A growing number of Americans say they believe the U.S. Department of Justice is motivated primarily by political interests and not by the pursuit of the truth, according to a survey from Rasmussen Reports.
The poll, which was conducted on Aug. 26-27 and contains a sampling margin of error of plus or minus 2 percentage points, found that only 38 percent of U.S. voters hold a favorable opinion of the department headed by Attorney General Eric Holder, while a much larger 53 percent hold an unfavorable opinion.
Further, of these respondents, only nine percent hold a “very favorable” opinion, while 26 percent hold a “very unfavorable” position.
But this is the really unsettling discovery in the survey: “Just 35% think the Justice Department is more concerned with making sure justice is done when it decides to investigate a local crime independent of local police.

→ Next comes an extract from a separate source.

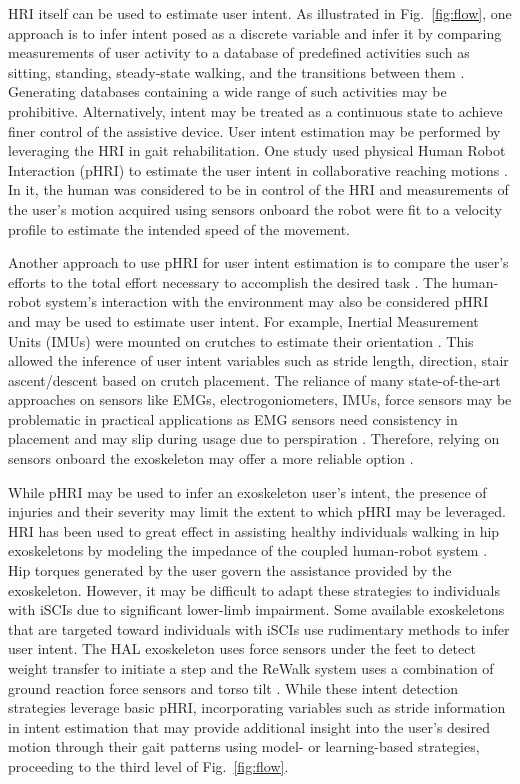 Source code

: HRI itself can be used to estimate user intent. As illustrated in Fig.~\ref{fig:flow}, one approach is to infer intent posed as a discrete variable and infer it by comparing measurements of user activity to a database of predefined activities such as sitting, standing, steady-state walking, and the transitions between them \cite{shen2013motion}. Generating databases containing a wide range of such activities may be prohibitive. Alternatively, intent may be treated as a continuous state to achieve finer control of the assistive device. User intent estimation may be performed by leveraging the HRI in gait rehabilitation. One study used physical Human Robot Interaction (pHRI) to estimate the user intent in collaborative reaching motions  \cite{corteville2007human}. In it, the human was considered to be in control of the HRI and measurements of the user's motion acquired using sensors onboard the robot were fit to a velocity profile to estimate the intended speed of the movement. 

Another approach to use pHRI for user intent estimation is to compare the user's efforts to the total effort necessary to accomplish the desired task \cite{pehlivan2015minimal}. The human-robot system's interaction with the environment may also be considered pHRI and may be used to estimate user intent. For example, Inertial Measurement Units (IMUs) were mounted on crutches to estimate their orientation \cite{brescianini2011ins}. This allowed the inference of user intent variables such as stride length, direction, stair ascent/descent based on crutch placement. The reliance of many state-of-the-art approaches on sensors like EMGs, electrogoniometers, IMUs, force sensors may be problematic in practical applications as EMG sensors need consistency in placement and may slip during usage due to perspiration \cite{tkach2010study,ison2014role}. Therefore, relying on sensors onboard the exoskeleton may offer a more reliable option \cite{Gambon20b}. 

While pHRI may be used to infer an exoskeleton user's intent, the presence of injuries and their severity may limit the extent to which pHRI may be leveraged. HRI has been used to great effect in assisting healthy individuals walking in hip exoskeletons by modeling the impedance of the coupled human-robot system \cite{zhang2019admittance,nagarajan2016integral}. Hip torques generated by the user govern the assistance provided by the exoskeleton. However, it may be difficult to adapt these strategies to individuals with iSCIs due to significant lower-limb impairment. Some available exoskeletons that are targeted toward individuals with iSCIs use rudimentary methods to infer user intent. The HAL exoskeleton uses force sensors under the feet to detect weight transfer to initiate a step \cite{suzuki2007intention} and the ReWalk system uses a combination of ground reaction force sensors and torso tilt \cite{goffer2012locomotion}. While these intent detection strategies leverage basic pHRI, incorporating variables such as stride information in intent estimation that may provide additional insight into the user's desired motion through their gait patterns using model- or learning-based strategies, proceeding to the third level of Fig.~\ref{fig:flow}.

But 54% think instead that the Justice Department is more concerned with politics when it makes those decisions.”
The report, which polled some 1,000 U.S. adults aged 18 and older, also found that at least 36 percent have faith in local justice officials. The poll also found that 20 percent trust the state level of justice over all, while only 23 percent of U.S. voters put their faith in the federal level of the criminal justice system.

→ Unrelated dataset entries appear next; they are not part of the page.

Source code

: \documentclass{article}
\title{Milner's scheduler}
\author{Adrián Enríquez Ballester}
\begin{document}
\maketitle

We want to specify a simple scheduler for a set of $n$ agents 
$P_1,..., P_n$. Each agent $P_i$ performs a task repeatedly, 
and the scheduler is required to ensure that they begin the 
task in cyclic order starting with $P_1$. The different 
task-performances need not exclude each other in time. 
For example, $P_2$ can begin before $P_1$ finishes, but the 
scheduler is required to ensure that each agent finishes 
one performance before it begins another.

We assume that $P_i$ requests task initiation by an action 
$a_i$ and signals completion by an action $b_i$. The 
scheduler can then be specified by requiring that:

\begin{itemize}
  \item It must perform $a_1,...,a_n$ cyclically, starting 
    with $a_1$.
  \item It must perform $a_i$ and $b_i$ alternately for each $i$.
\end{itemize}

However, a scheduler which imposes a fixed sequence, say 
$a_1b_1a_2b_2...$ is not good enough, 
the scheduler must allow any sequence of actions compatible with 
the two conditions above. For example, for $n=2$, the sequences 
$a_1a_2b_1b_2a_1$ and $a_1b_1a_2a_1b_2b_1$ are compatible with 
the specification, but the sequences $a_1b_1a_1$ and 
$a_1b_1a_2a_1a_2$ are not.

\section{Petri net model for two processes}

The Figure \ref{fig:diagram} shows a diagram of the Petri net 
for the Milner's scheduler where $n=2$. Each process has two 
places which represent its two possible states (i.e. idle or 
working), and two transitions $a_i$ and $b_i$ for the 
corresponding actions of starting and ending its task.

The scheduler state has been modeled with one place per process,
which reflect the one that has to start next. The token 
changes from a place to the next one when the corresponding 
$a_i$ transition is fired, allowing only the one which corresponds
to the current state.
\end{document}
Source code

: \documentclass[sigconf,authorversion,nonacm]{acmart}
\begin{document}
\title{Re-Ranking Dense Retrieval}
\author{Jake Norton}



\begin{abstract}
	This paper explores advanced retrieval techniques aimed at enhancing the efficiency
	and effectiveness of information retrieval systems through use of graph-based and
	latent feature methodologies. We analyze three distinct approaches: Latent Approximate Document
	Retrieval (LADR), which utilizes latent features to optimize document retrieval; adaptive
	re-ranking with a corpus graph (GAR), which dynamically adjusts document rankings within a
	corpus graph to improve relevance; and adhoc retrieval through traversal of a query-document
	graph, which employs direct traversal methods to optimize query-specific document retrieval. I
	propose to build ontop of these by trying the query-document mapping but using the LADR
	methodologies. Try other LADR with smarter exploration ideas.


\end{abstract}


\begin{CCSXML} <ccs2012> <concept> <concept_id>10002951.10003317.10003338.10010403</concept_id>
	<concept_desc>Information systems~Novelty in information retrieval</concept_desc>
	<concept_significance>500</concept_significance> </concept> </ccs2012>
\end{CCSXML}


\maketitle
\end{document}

The survey's findings signal an obviously unhealthy and unsettling development.
As I have mentioned before, there's something very dangerous about a nation losing faith in its governing institutions, holding on instead to faith in its military and police forces.

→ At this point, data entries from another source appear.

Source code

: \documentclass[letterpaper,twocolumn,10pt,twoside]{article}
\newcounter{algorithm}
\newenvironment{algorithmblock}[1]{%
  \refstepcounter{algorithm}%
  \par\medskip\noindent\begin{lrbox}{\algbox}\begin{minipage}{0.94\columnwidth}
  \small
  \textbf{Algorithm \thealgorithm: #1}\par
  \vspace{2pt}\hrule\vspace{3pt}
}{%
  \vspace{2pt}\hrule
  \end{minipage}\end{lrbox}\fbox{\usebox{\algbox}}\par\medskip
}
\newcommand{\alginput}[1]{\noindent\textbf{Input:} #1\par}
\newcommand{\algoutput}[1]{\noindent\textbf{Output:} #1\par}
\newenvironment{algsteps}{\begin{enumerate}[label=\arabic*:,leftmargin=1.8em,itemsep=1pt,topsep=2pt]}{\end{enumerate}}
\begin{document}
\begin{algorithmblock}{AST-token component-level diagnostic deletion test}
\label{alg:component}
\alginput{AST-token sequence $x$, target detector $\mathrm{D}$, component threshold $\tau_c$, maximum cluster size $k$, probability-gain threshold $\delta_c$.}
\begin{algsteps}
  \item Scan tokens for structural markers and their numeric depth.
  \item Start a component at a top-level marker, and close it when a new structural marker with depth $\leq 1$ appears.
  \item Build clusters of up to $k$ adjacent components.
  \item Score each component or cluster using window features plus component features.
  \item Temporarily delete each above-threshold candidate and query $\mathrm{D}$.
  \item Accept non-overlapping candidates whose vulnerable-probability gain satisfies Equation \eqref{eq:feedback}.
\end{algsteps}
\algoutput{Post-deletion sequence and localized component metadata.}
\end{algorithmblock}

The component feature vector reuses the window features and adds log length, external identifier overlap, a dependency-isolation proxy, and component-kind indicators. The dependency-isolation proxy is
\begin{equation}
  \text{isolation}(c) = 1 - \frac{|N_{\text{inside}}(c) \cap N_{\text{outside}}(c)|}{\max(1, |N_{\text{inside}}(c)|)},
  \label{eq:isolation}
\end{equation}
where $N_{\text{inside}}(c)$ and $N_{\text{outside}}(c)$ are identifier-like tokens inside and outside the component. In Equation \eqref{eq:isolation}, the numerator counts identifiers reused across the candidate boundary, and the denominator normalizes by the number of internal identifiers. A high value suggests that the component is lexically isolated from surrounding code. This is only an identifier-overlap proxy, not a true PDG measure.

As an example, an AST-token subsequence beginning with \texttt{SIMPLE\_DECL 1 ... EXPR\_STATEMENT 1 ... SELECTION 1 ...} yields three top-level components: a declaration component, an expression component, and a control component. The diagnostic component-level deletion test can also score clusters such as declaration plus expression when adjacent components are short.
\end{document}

Recall that roughly 35 percent of survey respondents in a Gallup poll dated June 5-8 said that they have “quite a lot” of confidence in the military, while 28 percent said they had “quite a lot” in the police. Meanwhile, Congress' approval rating has hit rock bottom, according to Gallup, while the Supreme Court's approval rating has slipped into the low 30s.
It's not uncommon for American voters to be skeptical, doubtful, or even cynical about various elected officials. Indeed, it's pretty much a national pastime. But when we get to the point where most Americans think the DOJ is more motivated by vulgar and petty political interest than by justice, when Americans have more faith in the enforcers than the lawmakers, well, that's when we need to back things up for a moment and reexamine where things went wrong.